> _Activity_: Write out the records below from the first line through the line containing "Rings | \@Ronfresco |", leaving out any pictures.

··· Information ···

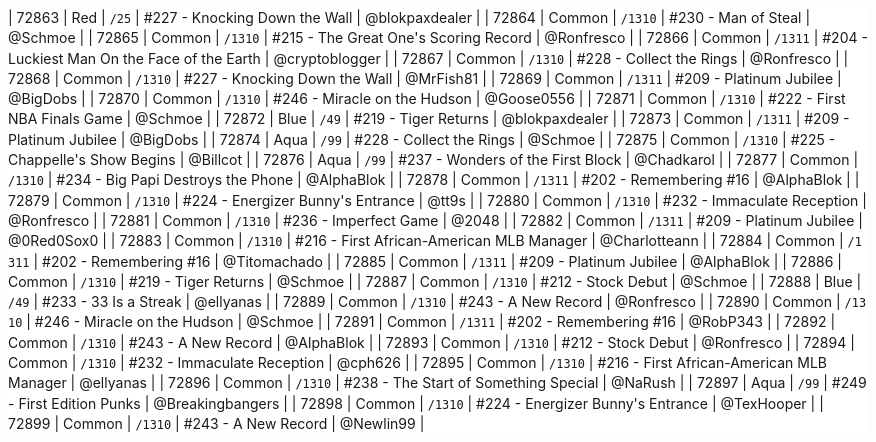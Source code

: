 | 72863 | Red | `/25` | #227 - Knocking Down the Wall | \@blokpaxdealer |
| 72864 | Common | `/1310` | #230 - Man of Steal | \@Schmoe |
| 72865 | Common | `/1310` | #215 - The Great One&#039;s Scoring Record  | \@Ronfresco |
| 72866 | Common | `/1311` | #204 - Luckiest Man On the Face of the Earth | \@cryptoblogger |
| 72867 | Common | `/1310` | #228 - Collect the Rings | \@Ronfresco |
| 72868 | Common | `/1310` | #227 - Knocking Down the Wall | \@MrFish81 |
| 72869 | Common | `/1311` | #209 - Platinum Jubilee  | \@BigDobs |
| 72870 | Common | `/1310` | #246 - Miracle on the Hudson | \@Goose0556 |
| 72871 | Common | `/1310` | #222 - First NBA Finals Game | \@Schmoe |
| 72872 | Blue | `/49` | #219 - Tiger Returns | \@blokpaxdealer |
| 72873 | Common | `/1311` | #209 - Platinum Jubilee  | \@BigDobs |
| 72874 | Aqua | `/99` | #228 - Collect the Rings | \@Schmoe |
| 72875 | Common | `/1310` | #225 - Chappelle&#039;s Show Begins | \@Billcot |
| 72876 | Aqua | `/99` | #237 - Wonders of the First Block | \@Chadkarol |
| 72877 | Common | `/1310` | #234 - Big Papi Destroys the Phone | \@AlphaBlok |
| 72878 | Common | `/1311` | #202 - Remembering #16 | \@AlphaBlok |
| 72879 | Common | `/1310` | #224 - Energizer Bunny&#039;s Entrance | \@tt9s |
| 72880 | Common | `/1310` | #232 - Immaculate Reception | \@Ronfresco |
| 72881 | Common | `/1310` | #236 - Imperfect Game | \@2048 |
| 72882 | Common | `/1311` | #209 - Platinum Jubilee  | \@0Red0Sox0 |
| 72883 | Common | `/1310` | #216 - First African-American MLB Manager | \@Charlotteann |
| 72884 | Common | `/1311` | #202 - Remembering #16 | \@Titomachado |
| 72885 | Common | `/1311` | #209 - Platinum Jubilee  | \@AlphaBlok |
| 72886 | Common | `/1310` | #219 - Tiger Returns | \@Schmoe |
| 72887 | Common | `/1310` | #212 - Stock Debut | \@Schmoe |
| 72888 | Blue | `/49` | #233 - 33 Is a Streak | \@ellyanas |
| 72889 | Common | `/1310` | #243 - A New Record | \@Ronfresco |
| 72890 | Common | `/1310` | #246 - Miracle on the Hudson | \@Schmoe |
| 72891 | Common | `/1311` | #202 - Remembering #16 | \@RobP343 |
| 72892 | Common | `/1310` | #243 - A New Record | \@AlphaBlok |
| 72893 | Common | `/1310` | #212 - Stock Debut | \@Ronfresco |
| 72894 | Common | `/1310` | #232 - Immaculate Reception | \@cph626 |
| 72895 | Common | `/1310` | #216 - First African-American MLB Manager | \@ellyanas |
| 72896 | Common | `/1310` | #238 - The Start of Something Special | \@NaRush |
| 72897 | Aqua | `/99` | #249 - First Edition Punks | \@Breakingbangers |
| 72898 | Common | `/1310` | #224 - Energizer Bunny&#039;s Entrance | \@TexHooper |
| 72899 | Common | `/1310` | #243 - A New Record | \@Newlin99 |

···

> _Task response_:
Source code

: | 72863 | Red | `/25` | #227 - Knocking Down the Wall | \@blokpaxdealer |
| 72864 | Common | `/1310` | #230 - Man of Steal | \@Schmoe |
| 72865 | Common | `/1310` | #215 - The Great One&#039;s Scoring Record  | \@Ronfresco |
| 72866 | Common | `/1311` | #204 - Luckiest Man On the Face of the Earth | \@cryptoblogger |
| 72867 | Common | `/1310` | #228 - Collect the Rings | \@Ronfresco |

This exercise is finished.